● WHAT THE EXERCISE ASKS: Pick every line out of the entries below that has the string "data", and copy it.

--- SUPPLIED MATERIAL Enclosed Below ---

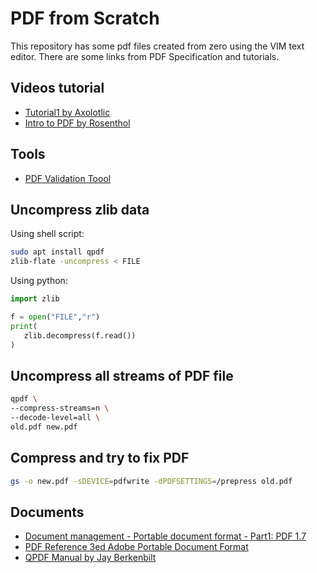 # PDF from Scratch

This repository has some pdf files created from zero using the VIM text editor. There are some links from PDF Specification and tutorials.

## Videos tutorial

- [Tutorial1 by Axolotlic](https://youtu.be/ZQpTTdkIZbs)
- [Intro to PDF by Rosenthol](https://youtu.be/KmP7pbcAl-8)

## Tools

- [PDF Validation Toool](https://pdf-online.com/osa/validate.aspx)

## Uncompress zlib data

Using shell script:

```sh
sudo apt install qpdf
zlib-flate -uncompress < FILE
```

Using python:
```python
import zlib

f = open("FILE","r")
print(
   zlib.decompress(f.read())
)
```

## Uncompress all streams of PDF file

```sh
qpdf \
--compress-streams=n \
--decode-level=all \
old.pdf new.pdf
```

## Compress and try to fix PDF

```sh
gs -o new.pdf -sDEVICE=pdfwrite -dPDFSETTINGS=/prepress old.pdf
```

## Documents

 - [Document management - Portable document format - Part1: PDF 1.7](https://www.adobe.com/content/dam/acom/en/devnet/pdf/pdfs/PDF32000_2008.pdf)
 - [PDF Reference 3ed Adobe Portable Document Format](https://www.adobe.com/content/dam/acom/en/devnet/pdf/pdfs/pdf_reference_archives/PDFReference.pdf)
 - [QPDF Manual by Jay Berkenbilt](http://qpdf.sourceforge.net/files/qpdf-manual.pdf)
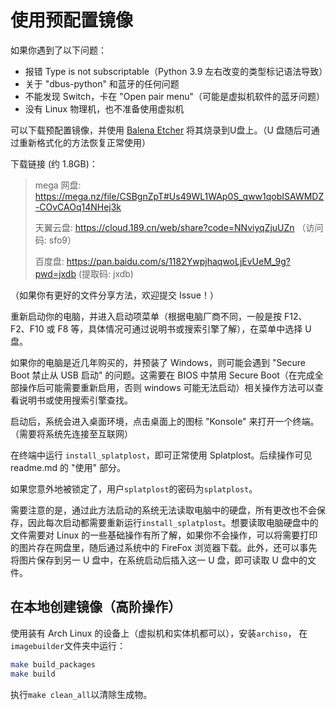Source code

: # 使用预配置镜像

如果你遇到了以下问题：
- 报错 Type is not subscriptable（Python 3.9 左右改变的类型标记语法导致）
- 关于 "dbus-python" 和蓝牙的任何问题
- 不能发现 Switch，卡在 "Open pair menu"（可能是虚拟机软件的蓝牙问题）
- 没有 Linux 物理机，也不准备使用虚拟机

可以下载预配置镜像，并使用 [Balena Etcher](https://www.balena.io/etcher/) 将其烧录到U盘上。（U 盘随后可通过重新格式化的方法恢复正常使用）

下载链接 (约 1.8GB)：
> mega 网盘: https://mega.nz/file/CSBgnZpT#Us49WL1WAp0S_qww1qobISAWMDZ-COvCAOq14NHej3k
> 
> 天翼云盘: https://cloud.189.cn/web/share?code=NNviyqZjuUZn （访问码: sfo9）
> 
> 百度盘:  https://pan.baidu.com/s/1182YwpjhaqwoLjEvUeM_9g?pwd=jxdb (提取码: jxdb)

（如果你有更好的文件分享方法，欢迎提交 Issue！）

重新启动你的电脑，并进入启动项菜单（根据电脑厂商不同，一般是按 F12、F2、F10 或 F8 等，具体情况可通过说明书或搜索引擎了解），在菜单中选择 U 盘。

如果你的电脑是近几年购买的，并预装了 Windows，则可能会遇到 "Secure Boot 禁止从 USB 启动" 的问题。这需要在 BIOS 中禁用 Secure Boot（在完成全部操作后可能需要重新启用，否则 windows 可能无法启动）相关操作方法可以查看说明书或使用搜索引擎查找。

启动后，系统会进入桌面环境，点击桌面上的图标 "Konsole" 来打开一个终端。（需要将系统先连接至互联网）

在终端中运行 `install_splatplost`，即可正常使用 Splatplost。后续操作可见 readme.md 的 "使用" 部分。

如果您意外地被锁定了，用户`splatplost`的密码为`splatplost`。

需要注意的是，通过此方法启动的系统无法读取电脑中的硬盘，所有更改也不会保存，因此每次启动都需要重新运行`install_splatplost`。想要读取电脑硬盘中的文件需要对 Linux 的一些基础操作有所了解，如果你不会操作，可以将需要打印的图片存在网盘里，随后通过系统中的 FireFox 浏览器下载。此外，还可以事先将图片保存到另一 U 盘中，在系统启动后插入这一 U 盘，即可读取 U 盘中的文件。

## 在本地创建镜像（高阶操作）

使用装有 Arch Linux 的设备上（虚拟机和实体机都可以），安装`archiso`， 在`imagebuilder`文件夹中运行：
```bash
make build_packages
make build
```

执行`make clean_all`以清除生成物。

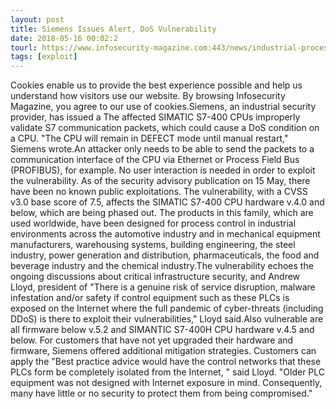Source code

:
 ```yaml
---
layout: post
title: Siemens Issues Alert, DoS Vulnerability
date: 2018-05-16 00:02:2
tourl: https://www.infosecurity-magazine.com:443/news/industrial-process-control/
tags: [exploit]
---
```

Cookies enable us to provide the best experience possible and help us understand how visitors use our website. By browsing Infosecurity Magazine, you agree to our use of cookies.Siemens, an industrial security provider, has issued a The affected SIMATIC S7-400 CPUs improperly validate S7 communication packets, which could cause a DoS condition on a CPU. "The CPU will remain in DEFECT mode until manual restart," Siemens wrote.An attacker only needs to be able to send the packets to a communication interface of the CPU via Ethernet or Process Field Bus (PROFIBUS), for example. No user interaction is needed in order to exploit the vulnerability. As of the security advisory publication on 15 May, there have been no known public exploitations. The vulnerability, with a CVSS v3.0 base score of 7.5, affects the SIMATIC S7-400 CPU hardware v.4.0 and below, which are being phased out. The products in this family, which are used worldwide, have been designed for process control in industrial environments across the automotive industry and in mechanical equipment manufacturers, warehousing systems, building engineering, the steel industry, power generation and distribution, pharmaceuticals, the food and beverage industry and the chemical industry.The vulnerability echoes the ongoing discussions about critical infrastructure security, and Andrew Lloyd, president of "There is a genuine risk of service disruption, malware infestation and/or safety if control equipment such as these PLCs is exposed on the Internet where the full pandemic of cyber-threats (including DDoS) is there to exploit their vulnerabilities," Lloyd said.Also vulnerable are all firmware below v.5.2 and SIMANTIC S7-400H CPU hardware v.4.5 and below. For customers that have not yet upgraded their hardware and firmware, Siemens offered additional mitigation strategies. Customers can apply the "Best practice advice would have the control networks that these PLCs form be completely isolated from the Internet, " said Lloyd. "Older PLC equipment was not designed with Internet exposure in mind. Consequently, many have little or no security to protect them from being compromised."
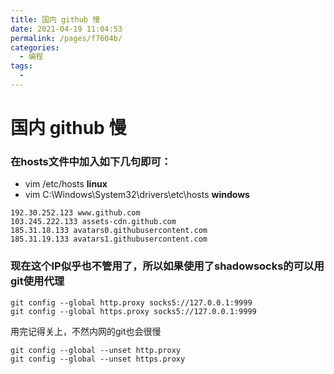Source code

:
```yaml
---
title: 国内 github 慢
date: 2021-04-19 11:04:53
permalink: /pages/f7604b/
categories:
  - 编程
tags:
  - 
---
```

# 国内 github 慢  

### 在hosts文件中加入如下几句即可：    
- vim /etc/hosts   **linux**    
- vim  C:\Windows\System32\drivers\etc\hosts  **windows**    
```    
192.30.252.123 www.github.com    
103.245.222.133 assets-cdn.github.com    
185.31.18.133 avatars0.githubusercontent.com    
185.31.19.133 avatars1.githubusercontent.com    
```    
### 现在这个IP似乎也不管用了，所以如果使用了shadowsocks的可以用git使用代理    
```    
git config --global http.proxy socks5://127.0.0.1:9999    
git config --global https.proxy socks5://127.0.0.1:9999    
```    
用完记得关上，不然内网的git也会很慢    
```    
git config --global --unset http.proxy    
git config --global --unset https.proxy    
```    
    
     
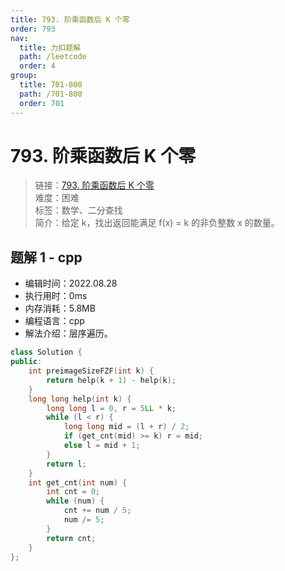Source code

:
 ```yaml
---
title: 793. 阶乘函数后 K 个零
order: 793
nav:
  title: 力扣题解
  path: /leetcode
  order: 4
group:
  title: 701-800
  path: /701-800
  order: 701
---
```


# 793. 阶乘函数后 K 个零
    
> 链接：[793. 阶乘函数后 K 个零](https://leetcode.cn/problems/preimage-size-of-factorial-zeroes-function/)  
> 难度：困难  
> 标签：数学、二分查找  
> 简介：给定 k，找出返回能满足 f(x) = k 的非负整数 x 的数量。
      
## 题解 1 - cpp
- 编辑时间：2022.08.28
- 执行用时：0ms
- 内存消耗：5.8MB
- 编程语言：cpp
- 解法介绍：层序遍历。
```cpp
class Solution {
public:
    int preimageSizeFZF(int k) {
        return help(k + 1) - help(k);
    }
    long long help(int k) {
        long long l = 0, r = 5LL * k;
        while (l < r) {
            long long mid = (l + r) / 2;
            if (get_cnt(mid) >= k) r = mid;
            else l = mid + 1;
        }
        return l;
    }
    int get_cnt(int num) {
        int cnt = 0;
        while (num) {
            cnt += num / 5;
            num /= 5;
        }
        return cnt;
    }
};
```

--- End of Enclosed SUPPLIED MATERIAL ---
--- SUPPLIED MATERIAL Enclosed Below ---

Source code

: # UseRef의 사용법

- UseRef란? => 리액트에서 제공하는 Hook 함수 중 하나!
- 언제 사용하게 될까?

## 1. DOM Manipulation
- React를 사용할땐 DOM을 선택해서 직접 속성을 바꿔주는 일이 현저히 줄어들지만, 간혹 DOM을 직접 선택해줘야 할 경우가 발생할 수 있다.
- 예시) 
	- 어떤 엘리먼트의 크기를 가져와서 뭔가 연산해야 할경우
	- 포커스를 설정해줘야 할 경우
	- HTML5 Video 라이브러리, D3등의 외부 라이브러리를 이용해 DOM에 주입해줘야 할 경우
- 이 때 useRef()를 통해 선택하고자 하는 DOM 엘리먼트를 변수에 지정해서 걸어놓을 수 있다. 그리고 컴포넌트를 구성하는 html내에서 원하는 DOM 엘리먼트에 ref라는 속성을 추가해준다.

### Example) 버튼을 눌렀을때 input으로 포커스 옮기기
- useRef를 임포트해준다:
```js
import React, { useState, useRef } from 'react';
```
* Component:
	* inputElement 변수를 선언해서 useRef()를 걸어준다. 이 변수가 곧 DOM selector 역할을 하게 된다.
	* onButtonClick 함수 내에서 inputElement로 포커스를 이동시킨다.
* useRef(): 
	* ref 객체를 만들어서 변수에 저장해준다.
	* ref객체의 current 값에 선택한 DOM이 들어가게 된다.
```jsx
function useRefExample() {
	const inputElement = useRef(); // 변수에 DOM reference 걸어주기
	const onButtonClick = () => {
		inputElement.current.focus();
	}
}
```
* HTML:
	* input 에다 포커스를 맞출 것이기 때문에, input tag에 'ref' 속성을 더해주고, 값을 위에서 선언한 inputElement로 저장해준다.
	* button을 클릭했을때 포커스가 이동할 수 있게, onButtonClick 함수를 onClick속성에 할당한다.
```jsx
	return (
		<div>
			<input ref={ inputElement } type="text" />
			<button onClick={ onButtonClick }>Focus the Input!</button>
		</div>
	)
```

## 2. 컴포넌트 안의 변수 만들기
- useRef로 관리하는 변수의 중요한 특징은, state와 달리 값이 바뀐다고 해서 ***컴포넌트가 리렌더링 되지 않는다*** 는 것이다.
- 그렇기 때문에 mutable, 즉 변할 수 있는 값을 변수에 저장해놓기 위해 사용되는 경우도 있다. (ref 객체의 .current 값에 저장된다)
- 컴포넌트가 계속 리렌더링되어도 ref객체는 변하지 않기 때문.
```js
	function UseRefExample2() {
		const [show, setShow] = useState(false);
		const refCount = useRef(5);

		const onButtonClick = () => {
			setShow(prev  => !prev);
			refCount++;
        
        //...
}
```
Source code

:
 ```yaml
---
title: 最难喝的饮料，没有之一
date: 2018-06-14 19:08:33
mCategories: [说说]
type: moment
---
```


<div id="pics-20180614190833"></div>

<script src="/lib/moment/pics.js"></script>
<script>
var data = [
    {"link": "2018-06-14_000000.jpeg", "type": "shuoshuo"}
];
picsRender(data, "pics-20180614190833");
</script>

--- End of Enclosed SUPPLIED MATERIAL ---

● ANSWER TO THIS TASK:
## Uncompress zlib data
var data = [
picsRender(data, "pics-20180614190833");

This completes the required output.